BEGIN RECORDS PROVIDED

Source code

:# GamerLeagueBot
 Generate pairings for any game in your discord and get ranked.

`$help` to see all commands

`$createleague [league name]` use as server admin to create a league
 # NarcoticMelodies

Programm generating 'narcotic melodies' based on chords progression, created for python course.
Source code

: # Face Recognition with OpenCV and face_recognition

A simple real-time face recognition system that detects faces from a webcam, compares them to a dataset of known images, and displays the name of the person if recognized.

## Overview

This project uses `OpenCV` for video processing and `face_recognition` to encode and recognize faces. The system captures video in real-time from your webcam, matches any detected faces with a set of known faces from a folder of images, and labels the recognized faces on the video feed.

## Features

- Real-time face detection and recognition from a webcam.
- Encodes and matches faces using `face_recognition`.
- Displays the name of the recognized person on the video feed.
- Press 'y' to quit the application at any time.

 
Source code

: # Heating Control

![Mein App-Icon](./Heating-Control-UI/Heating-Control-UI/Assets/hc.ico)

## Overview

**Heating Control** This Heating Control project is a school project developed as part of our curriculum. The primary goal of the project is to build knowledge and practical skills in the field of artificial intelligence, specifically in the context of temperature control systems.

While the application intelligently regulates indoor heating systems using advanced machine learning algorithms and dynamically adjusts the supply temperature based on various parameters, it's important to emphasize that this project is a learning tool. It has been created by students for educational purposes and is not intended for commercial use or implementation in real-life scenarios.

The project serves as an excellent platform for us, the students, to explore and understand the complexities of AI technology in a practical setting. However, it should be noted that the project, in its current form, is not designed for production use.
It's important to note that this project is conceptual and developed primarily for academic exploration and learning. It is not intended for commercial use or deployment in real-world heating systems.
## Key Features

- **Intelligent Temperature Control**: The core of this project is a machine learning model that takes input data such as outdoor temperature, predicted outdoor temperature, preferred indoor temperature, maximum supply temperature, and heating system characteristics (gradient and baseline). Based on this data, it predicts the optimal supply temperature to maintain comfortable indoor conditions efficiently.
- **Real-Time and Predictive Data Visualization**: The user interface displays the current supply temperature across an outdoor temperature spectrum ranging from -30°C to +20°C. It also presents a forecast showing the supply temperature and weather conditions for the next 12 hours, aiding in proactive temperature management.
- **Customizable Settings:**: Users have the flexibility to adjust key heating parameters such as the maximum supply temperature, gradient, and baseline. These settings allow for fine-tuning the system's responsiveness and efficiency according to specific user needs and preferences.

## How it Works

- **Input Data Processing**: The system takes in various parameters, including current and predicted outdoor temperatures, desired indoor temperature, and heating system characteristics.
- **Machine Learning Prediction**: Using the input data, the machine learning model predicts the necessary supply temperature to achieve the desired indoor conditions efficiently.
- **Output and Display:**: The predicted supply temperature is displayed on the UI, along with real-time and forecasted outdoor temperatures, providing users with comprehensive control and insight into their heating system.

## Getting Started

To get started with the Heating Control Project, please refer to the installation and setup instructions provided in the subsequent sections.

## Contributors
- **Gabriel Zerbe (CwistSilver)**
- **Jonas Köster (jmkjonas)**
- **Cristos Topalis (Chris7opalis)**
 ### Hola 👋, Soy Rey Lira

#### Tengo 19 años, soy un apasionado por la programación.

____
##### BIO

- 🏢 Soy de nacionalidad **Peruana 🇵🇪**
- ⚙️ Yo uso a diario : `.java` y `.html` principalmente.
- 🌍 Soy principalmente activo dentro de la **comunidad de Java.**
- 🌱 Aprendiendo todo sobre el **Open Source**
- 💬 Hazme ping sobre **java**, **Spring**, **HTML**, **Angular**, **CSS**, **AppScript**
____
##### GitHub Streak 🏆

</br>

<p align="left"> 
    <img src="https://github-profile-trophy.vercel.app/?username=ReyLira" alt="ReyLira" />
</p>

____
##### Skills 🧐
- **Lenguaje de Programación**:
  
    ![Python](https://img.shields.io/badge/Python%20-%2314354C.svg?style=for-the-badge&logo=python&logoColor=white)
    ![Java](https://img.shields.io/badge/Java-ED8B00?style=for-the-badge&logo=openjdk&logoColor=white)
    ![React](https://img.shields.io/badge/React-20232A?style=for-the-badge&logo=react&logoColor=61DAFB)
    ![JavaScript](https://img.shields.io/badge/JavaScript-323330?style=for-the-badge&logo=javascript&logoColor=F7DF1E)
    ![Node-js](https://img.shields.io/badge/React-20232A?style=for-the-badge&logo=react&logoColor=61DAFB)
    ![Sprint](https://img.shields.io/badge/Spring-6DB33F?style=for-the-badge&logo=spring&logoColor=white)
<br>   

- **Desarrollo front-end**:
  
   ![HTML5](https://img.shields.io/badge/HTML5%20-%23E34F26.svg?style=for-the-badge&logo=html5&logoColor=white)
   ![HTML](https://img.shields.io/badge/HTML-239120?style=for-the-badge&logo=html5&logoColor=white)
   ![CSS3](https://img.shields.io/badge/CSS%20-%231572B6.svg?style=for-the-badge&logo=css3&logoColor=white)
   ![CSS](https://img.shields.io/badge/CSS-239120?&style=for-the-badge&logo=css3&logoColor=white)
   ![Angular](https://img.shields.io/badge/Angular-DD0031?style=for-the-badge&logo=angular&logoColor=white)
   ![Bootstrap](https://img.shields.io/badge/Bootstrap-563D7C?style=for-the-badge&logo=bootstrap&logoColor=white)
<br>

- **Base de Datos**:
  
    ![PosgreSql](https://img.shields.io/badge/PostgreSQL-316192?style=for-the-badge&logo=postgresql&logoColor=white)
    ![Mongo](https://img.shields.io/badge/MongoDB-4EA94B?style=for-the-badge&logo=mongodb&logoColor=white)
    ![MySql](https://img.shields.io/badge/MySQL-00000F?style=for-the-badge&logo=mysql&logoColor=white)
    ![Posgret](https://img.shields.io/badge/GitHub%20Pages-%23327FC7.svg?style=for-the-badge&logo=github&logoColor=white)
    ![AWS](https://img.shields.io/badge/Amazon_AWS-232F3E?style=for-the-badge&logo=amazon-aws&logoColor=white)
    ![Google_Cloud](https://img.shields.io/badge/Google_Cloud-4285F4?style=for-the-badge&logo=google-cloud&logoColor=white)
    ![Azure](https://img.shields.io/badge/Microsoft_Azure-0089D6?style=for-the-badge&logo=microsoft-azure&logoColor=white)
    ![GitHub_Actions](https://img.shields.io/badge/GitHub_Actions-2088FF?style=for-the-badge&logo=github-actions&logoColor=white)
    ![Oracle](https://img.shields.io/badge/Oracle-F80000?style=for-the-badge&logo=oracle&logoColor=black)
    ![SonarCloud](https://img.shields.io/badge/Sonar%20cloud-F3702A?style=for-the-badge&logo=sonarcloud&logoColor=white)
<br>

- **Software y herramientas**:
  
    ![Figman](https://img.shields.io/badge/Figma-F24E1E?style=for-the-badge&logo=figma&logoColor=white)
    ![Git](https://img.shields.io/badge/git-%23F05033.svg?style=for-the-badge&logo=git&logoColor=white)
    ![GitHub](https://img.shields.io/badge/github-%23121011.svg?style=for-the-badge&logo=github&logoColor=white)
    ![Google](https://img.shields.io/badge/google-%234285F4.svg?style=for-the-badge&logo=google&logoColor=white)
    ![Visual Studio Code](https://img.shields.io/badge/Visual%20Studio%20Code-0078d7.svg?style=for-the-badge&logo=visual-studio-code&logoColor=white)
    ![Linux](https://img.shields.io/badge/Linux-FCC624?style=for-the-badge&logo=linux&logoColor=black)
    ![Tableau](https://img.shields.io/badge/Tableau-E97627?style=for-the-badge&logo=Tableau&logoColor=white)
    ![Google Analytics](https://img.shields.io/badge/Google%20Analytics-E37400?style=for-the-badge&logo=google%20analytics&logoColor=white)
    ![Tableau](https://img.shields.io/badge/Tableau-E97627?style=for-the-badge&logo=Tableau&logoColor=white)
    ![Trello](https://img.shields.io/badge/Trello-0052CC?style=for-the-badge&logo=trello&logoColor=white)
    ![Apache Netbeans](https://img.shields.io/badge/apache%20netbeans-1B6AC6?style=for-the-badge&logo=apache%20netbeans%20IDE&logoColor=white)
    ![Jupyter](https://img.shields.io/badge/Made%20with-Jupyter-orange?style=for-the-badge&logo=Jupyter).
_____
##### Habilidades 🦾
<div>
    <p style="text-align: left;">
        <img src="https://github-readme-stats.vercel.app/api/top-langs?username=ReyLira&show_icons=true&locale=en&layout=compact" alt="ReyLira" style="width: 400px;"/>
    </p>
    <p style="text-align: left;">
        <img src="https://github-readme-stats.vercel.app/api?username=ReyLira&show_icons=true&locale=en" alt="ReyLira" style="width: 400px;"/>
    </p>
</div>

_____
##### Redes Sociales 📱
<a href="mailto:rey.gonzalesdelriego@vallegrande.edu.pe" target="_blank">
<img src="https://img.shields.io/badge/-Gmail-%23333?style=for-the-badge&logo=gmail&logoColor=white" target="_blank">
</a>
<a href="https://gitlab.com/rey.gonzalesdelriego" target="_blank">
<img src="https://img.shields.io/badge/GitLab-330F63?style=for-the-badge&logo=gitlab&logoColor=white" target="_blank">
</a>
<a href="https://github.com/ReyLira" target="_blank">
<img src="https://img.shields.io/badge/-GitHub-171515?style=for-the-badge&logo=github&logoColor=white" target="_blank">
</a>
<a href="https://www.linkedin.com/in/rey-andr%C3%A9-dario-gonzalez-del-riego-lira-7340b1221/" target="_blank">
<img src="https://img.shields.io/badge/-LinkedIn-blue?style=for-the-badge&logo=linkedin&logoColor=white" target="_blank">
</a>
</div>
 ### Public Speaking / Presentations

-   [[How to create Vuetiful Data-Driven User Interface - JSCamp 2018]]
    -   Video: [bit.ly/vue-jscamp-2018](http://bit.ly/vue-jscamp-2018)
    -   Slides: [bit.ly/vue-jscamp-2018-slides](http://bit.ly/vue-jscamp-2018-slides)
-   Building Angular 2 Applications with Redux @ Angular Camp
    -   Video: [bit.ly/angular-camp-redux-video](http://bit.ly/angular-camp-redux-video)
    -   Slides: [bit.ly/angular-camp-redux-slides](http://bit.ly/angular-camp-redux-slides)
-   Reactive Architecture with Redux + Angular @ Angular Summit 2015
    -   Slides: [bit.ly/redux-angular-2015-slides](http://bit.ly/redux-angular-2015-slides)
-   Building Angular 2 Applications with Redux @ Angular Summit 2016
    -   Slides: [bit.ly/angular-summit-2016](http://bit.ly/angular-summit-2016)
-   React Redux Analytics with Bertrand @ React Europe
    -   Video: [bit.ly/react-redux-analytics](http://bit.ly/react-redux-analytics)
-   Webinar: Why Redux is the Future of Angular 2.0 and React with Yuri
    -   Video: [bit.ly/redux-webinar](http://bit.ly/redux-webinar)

END RECORDS PROVIDED

WORK ITEM: What is needed is a word-for-word copy of the records above, from the first line through the line that contains "- Encodes and".

TASK SOLUTION:
Source code

:# GamerLeagueBot
 Generate pairings for any game in your discord and get ranked.

`$help` to see all commands

`$createleague [league name]` use as server admin to create a league
 # NarcoticMelodies

Programm generating 'narcotic melodies' based on chords progression, created for python course.
Source code

: # Face Recognition with OpenCV and face_recognition

A simple real-time face recognition system that detects faces from a webcam, compares them to a dataset of known images, and displays the name of the person if recognized.

## Overview

This project uses `OpenCV` for video processing and `face_recognition` to encode and recognize faces. The system captures video in real-time from your webcam, matches any detected faces with a set of known faces from a folder of images, and labels the recognized faces on the video feed.

## Features

- Real-time face detection and recognition from a webcam.
- Encodes and matches faces using `face_recognition`.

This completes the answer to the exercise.